Instantly One-eared Jake straightened up. Hunching his broad shoulders, thrusting out his chin belligerently, and with an ugly glare on his face, he wheeled on the two.
“Stow that!” he hissed. “Since when have ye owned the Rat Hole or been nursemaid to One-eared Jake? An’ because ye ne’er heard of Cap’n Peter it but shows the sorry swabs ye be! By blood an’ powder, if ye’d know who Cap’n Red Peter be, go ye out an’ arsk Jerry Mace. Sink me for a bloody sojer, but ‘twas not an hour past as Cap’n Peter here was pummellin’ of Jerry mace with sword hilt like his head were a rum cask he’d been broachin’.”
“Aye,” growled the other buccaneers in chorus, and nodding affirmatively. “That he was, mates, an’ a rare, fine sight ‘twere.”
“An’ took his drubbin’ like a man, he did,” continued Jake. “Think ye Jerry Mace’d be the lad to be knocked about the gutter by one not his better an’ arterwards crave pardon for bein’ sodden with drink an’ shakin’ han’s with him as drubbed him? Red Peter in faith! Blow me, but ye be fair, fine buccaneers an’ ye ne’er heard of one as can handle both on ye with one hand, an’ that tied behind his back.”

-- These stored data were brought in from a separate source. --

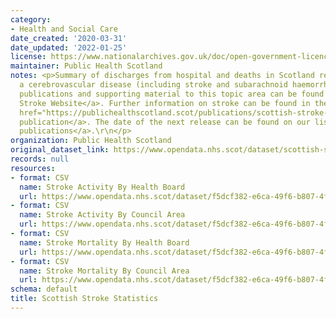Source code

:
 ```yaml
---
category:
- Health and Social Care
date_created: '2020-03-31'
date_updated: '2022-01-25'
license: https://www.nationalarchives.gov.uk/doc/open-government-licence/version/3/
maintainer: Public Health Scotland
notes: <p>Summary of discharges from hospital and deaths in Scotland resulting from
  a cerebrovascular disease (including stroke and subarachnoid haemorrhage).\r\n\r\nAll
  publications and supporting material to this topic area can be found on the <a href="https://beta.isdscotland.org/topics/heart-disease-and-stroke/">PHS
  Stroke Website</a>. Further information on stroke can be found in the recent <a
  href="https://publichealthscotland.scot/publications/scottish-stroke-statistics/">annual
  publication</a>. The date of the next release can be found on our list of <a href="https://publichealthscotland.scot/publications/forthcoming-publications/">forthcoming
  publications</a>.\r\n</p>
organization: Public Health Scotland
original_dataset_link: https://www.opendata.nhs.scot/dataset/scottish-stroke-statistics
records: null
resources:
- format: CSV
  name: Stroke Activity By Health Board
  url: https://www.opendata.nhs.scot/dataset/f5dcf382-e6ca-49f6-b807-4f9cc29555bc/resource/47656572-e196-40c8-83e8-08b0b223b2e6/download/stroke_activitybyhbr.csv
- format: CSV
  name: Stroke Activity By Council Area
  url: https://www.opendata.nhs.scot/dataset/f5dcf382-e6ca-49f6-b807-4f9cc29555bc/resource/b80202b1-0ad8-4f40-a326-f9966872c4eb/download/stroke_activitybyca.csv
- format: CSV
  name: Stroke Mortality By Health Board
  url: https://www.opendata.nhs.scot/dataset/f5dcf382-e6ca-49f6-b807-4f9cc29555bc/resource/19c01b59-6cf7-42a9-876a-b07b9b92d6eb/download/stroke_mortalitybyhbr.csv
- format: CSV
  name: Stroke Mortality By Council Area
  url: https://www.opendata.nhs.scot/dataset/f5dcf382-e6ca-49f6-b807-4f9cc29555bc/resource/285b4cbd-1e87-49fe-9e24-73d2da8166ae/download/stroke_mortalitybyca.csv
schema: default
title: Scottish Stroke Statistics
---
```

A strange expression had swept over Silver Heels’ features as Jake spoke, and a look of amazement had filled Black Tom’s ugly face. That any man should have pitted himself against Jerry Mace and lived to tell the tale was almost beyond belief, and yet they had it on the strength of the word of Jake and the three others, and it could not be doubted. But still more incredible, the four were affirming that the man before them had not only worsted the redoubtable Mace, but the latter had even apologized for his behavior and had shaken hands with the victor and had parted on the best of terms.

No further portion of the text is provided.